LDC Group lobbies for trade facilities for 12 years post-graduation

Trade

11 October, 2021, 10:50 pm
Last modified: 12 October, 2021, 12:31 pm
In December 2020, the LDC group sent the same proposal to the WTO for a formal smooth transition procedure

The LDC Group, including Bangladesh, has requested the sub-committee on least developed countries, for presenting its proposal before the WTO's General Council for continuation of all support measures, including unilateral trade preferences, for 12 years even after graduation.

It has also suggested phasing out the facilities step by step.

In December 2020, the LDC group sent the same proposal to the WTO for a formal smooth transition procedure.

Hafizur Rahman, additional secretary to the commerce ministry and director general of the WTO cell, told The Business Standard that the proposal was sent to the sub-committee on LDCs as per the decision made by the LDC Group.

They have requested the sub-committee to recommend that the LDC Group's proposals be implemented at the WTO Ministerial Conference to be held in December, he said.

The 12th Ministerial Conference will take place from 30 November to 3 December 2021 in Geneva, Switzerland. The conference is usually held every three years.

In the letter, the LDC Group also said with a limited amount of time available before the 12th WTO Ministerial Conference, it may, however, be difficult to achieve a final consensus on such a package by December 2021.

"Given the critical importance of this topic and the need to achieve concrete deliverables at the conference, the LDC Group is proposing an interim arrangement on smooth transition by calling on developed and developing countries granting LDCs unilateral trade preferences, to establish procedures for extending and gradually phasing out their preferential market access scheme for graduated countries over a period of 12 years," the letter read.

The draft decision also proposes that the sub-committee prepare a package of support measures in favour of the LDCs after their graduation and report to the General Council at its first meeting in 2023.

It clearly states that any support package must apply automatically, equally and unconditionally to all graduated LDCs for a uniform period of time after graduation, the LDC Group said.

According to commerce ministry information, since the creation of the LDC category in 1971, only six countries have managed to leave it. In recent years, the trend towards graduation has accelerated.

Some 16 countries now formally meet the LDC graduation criteria, four of them - Angola, Bhutan, São Tomé and Príncipe, and Solomon Islands - are already scheduled to leave the category by 2024.  

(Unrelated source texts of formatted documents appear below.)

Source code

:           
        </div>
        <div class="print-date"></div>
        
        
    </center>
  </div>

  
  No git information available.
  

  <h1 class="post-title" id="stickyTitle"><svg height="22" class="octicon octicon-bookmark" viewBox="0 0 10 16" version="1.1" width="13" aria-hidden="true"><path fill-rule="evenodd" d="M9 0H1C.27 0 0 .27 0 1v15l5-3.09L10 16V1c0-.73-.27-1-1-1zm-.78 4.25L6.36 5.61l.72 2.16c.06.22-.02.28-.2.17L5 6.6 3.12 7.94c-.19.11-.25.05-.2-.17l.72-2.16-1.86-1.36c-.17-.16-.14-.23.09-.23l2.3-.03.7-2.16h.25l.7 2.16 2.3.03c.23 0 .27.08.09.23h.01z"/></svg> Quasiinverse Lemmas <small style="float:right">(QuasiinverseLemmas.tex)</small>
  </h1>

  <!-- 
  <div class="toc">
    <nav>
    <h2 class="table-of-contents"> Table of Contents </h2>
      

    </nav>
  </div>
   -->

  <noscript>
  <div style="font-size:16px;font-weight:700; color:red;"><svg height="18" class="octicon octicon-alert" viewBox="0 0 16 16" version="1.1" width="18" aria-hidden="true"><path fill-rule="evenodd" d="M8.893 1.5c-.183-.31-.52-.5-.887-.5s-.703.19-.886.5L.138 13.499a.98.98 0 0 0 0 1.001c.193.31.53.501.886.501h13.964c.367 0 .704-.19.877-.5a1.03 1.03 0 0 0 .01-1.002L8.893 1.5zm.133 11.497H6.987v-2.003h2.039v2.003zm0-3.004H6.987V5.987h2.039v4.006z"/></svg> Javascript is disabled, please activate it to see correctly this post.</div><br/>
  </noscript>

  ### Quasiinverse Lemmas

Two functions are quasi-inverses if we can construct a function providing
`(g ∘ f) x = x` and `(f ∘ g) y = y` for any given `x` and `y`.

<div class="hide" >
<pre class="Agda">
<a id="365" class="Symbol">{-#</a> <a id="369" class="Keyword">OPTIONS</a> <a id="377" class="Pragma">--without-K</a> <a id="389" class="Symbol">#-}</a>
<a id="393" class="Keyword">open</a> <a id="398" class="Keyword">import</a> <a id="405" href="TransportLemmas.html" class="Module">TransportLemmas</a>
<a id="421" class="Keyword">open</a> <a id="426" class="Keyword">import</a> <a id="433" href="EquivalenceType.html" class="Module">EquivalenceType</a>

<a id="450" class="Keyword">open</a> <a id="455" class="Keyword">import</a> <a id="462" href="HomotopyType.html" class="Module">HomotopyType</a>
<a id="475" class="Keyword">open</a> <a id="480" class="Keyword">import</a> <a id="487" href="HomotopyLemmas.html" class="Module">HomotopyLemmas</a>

Another five, including Bangladesh, Kiribati, Lao PDR, Nepal, and Tuvalu have been recommended for graduation by the Committee for Development Policy (CDP) and endorsed by the United Nations Economic and Social Council (Ecosoc).

Myanmar and Timor-Leste met the criteria for two or more consecutive times but the recommendation by the CDP has been deferred.

Finally, Cambodia, Comoros, Djibouti, Senegal, and Zambia have met the graduation criteria for the first time. 

Besides those 16 countries, another 10 have already met one graduation criteria at the 2021 triennial review, bringing the number of countries on a firm path to graduation to 26, including 19 WTO members out of a total 35 WTO LDC members.